Lanier Heights Rowhome

Interior Remodel with Chef’s Kitchen | Washington, DC

This 2100 square foot, three bedroom, 3 ½ bath rowhome was built in 1921 in the historic Lanier Heights neighborhood of Washington, DC. The clients had purchased this home 13 years earlier with plans to ultimately remodel a small kitchen. The husband is a professional chef, former restauranteur and cookbook author who uses the home as his test kitchen. The couple also wanted the main level to serve as an entertaining space for lavish dinner parties.

The clients met with Finesse Design Remodeling and expressed their desire for a new kitchen, wet bar, better traffic flow and a main-level bathroom—without increasing the square footage—in a space that was representative of the clients’ love of Mid-Century Modern design and passion for color, while respecting the home’s original architectural stylings.


  • Professional chef’s kitchen with dedicated storage and prep areas
  • Wet bar
  • Powder room
  • Unified floor plan for flow and entertaining
  • Maintenance-free exterior

Our Solution

Like many homes in Lanier Heights, there was a concrete slab between the kitchen and the garage below. The morning room sat in an old addition, with the floor sitting 6” lower than the adjacent kitchen and dining rooms. Proper framing and insulation was lacking in the exterior walls. Little wall space and even less storage area presented a problem.


In the kitchen, we created different workstations and installed cabinetry to house commonly-used items. We included a sink area, island/prep area, cooking area, refrigerator/cold storage area, dry storage/pantry area, wet bar and cookbook storage. Flush-mounted appliances freed up hallway space, and overflow storage of less-often used items would be housed in the basement. We cleverly integrated a wealth of kitchen storage through a 7’-long section of 12”-inch deep, full-height cabinetry pocketed into the new dining room wall that offered 36 linear feet of storage easily accessible to kitchen workstations. We also framed the existing dining room French doors and above custom radiator covers with custom library built-ins to house the clients’ cookbooks.


By relocating the back door, we created a wet bar running the width of the morning room, framed by a large picture window with a full-height cabinet, a French door mini fridge, small sink, faucet, two floating shelves and an espresso machine.


We created a vestibule effect between the kitchen, wet bar, dining room and rear deck to offer a natural gathering space around the bar and a wide transitional path between the dining room and rear deck. It also provided a quick path to the new powder room while concealing views of the kitchen from the dining room—an important client request.
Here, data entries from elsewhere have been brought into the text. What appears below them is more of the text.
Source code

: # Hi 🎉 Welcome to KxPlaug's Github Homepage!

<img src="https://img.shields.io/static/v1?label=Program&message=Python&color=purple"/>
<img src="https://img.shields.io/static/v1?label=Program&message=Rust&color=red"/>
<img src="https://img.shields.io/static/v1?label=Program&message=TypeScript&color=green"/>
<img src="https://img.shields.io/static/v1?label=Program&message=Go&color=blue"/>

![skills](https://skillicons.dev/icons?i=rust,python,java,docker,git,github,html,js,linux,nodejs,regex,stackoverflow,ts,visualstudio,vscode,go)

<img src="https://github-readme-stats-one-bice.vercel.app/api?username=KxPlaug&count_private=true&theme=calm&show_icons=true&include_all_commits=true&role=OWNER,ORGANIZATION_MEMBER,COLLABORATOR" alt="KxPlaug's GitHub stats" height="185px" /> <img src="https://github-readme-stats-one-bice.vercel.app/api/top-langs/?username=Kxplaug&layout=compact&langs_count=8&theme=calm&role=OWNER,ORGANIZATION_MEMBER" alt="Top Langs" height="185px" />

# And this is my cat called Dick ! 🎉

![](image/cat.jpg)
To create the powder room, we stole the basement stair landing area, relocated the stair doorway, reconfigured the stairway as a winder, and installed a pocket door to the bathroom. It allowed us to squeeze in a modest 5’ powder room with less than 2’ taken from the original kitchen. A corner pedestal sink, a Brizo mono block faucet, and a hand soap niche were installed to maximize utility. A custom frameless mirror and an elegant gold-and-crystal ceiling fixture, along with teal paint, added drama.


Throughout the project, multiple wall types, ceiling heights and floor systems were challenging. We needed to unify all the different systems and structures together into one unified space. The rear and side walls were demolished, and we reconstructed the rear wall with 4” brick veneer to create a uniform, maintenance-free brick exterior. Closed cell spray foam insulated the walls.

To align the step-down between the kitchen and former Morning Room, we used tapered sleepers with a new sub-flooring to seamlessly line it up to the adjacent kitchen floor slab. We used the space within the sleeper system to run plumbing and AC to the wet bar area.

The Result

The remodel perfectly blended the new with the old, recreated historic details where appropriate, and thoughtfully infused color into the space in line with the Mid-Century Modern aesthetic. The clients were so impressed with the renovation that the homeowner published an article about the project in Home & Design magazine. The new space is not only beautiful, it functions at the extremely-high level required by a professional chef.